Leave the images out, and otherwise write out each entry exactly.

AVAILABLE DATA:
--- --- ---
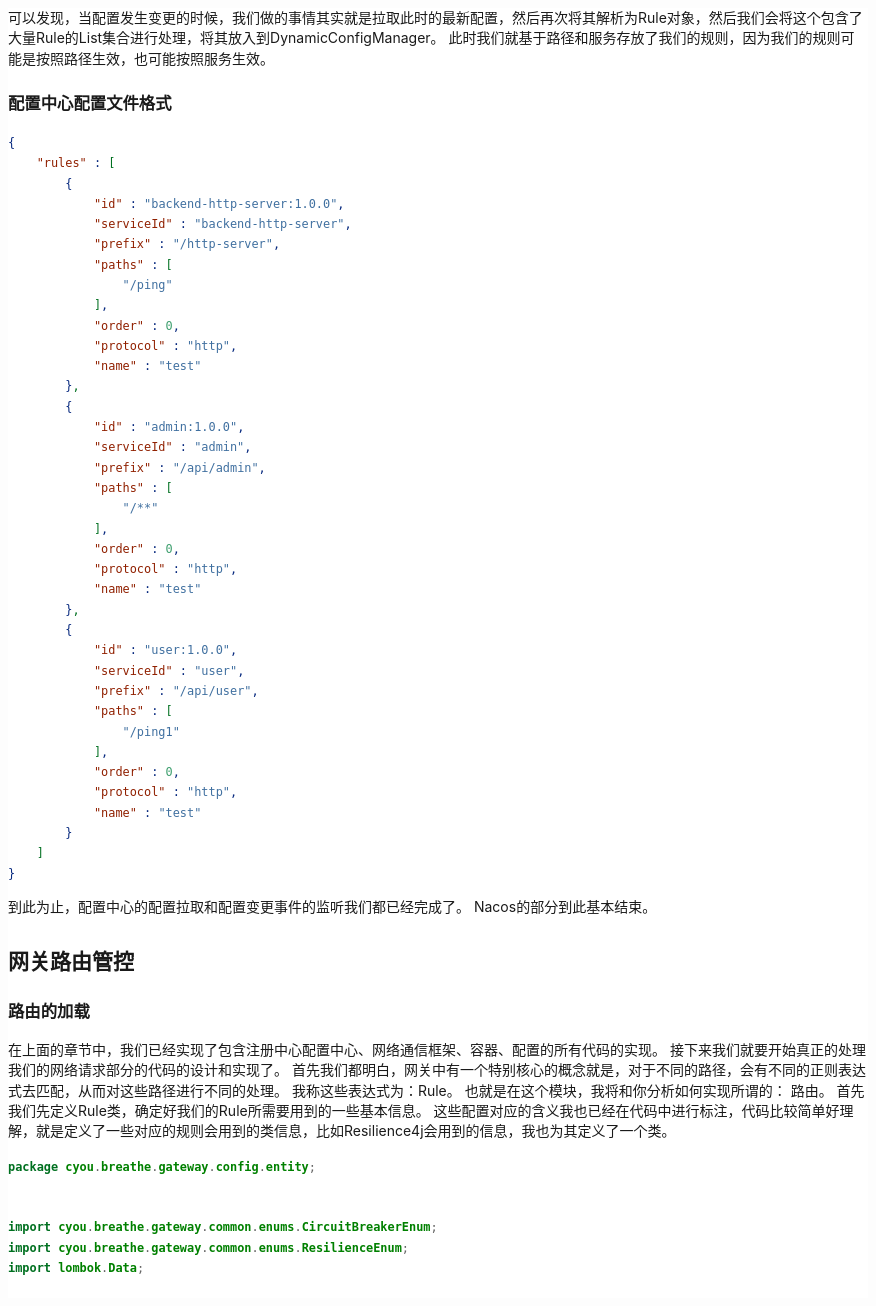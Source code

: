 可以发现，当配置发生变更的时候，我们做的事情其实就是拉取此时的最新配置，然后再次将其解析为Rule对象，然后我们会将这个包含了大量Rule的List集合进行处理，将其放入到DynamicConfigManager。
此时我们就基于路径和服务存放了我们的规则，因为我们的规则可能是按照路径生效，也可能按照服务生效。
### 配置中心配置文件格式
```json
{
    "rules" : [
        {
            "id" : "backend-http-server:1.0.0",
            "serviceId" : "backend-http-server",
            "prefix" : "/http-server",
            "paths" : [
                "/ping"
            ],
            "order" : 0,
            "protocol" : "http",
            "name" : "test"
        },
        {
            "id" : "admin:1.0.0",
            "serviceId" : "admin",
            "prefix" : "/api/admin",
            "paths" : [
                "/**"
            ],
            "order" : 0,
            "protocol" : "http",
            "name" : "test"
        },
        {
            "id" : "user:1.0.0",
            "serviceId" : "user",
            "prefix" : "/api/user",
            "paths" : [
                "/ping1"
            ],
            "order" : 0,
            "protocol" : "http",
            "name" : "test"
        }
    ]
}
```
到此为止，配置中心的配置拉取和配置变更事件的监听我们都已经完成了。
Nacos的部分到此基本结束。
## 网关路由管控  
### 路由的加载  
在上面的章节中，我们已经实现了包含注册中心配置中心、网络通信框架、容器、配置的所有代码的实现。
接下来我们就要开始真正的处理我们的网络请求部分的代码的设计和实现了。
首先我们都明白，网关中有一个特别核心的概念就是，对于不同的路径，会有不同的正则表达式去匹配，从而对这些路径进行不同的处理。
我称这些表达式为：Rule。
也就是在这个模块，我将和你分析如何实现所谓的： 路由。
首先我们先定义Rule类，确定好我们的Rule所需要用到的一些基本信息。
这些配置对应的含义我也已经在代码中进行标注，代码比较简单好理解，就是定义了一些对应的规则会用到的类信息，比如Resilience4j会用到的信息，我也为其定义了一个类。
```java
package cyou.breathe.gateway.config.entity;  
  
  
import cyou.breathe.gateway.common.enums.CircuitBreakerEnum;  
import cyou.breathe.gateway.common.enums.ResilienceEnum;  
import lombok.Data;  
  
```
--- --- ---
WRITTEN ANSWER:
Source code

: 可以发现，当配置发生变更的时候，我们做的事情其实就是拉取此时的最新配置，然后再次将其解析为Rule对象，然后我们会将这个包含了大量Rule的List集合进行处理，将其放入到DynamicConfigManager。
此时我们就基于路径和服务存放了我们的规则，因为我们的规则可能是按照路径生效，也可能按照服务生效。
### 配置中心配置文件格式
```json
{
    "rules" : [
        {
            "id" : "backend-http-server:1.0.0",
            "serviceId" : "backend-http-server",
            "prefix" : "/http-server",
            "paths" : [
                "/ping"
            ],
            "order" : 0,
            "protocol" : "http",
            "name" : "test"
        },
        {
            "id" : "admin:1.0.0",
            "serviceId" : "admin",
            "prefix" : "/api/admin",
            "paths" : [
                "/**"
            ],
            "order" : 0,
            "protocol" : "http",
            "name" : "test"
        },
        {
            "id" : "user:1.0.0",
            "serviceId" : "user",
            "prefix" : "/api/user",
            "paths" : [
                "/ping1"
            ],
            "order" : 0,
            "protocol" : "http",
            "name" : "test"
        }
    ]
}
```
到此为止，配置中心的配置拉取和配置变更事件的监听我们都已经完成了。
Nacos的部分到此基本结束。
## 网关路由管控  
### 路由的加载  
在上面的章节中，我们已经实现了包含注册中心配置中心、网络通信框架、容器、配置的所有代码的实现。
接下来我们就要开始真正的处理我们的网络请求部分的代码的设计和实现了。
首先我们都明白，网关中有一个特别核心的概念就是，对于不同的路径，会有不同的正则表达式去匹配，从而对这些路径进行不同的处理。
我称这些表达式为：Rule。
也就是在这个模块，我将和你分析如何实现所谓的： 路由。
首先我们先定义Rule类，确定好我们的Rule所需要用到的一些基本信息。
这些配置对应的含义我也已经在代码中进行标注，代码比较简单好理解，就是定义了一些对应的规则会用到的类信息，比如Resilience4j会用到的信息，我也为其定义了一个类。
```java
package cyou.breathe.gateway.config.entity;  
  
  
import cyou.breathe.gateway.common.enums.CircuitBreakerEnum;  
import cyou.breathe.gateway.common.enums.ResilienceEnum;  
import lombok.Data;  
  
```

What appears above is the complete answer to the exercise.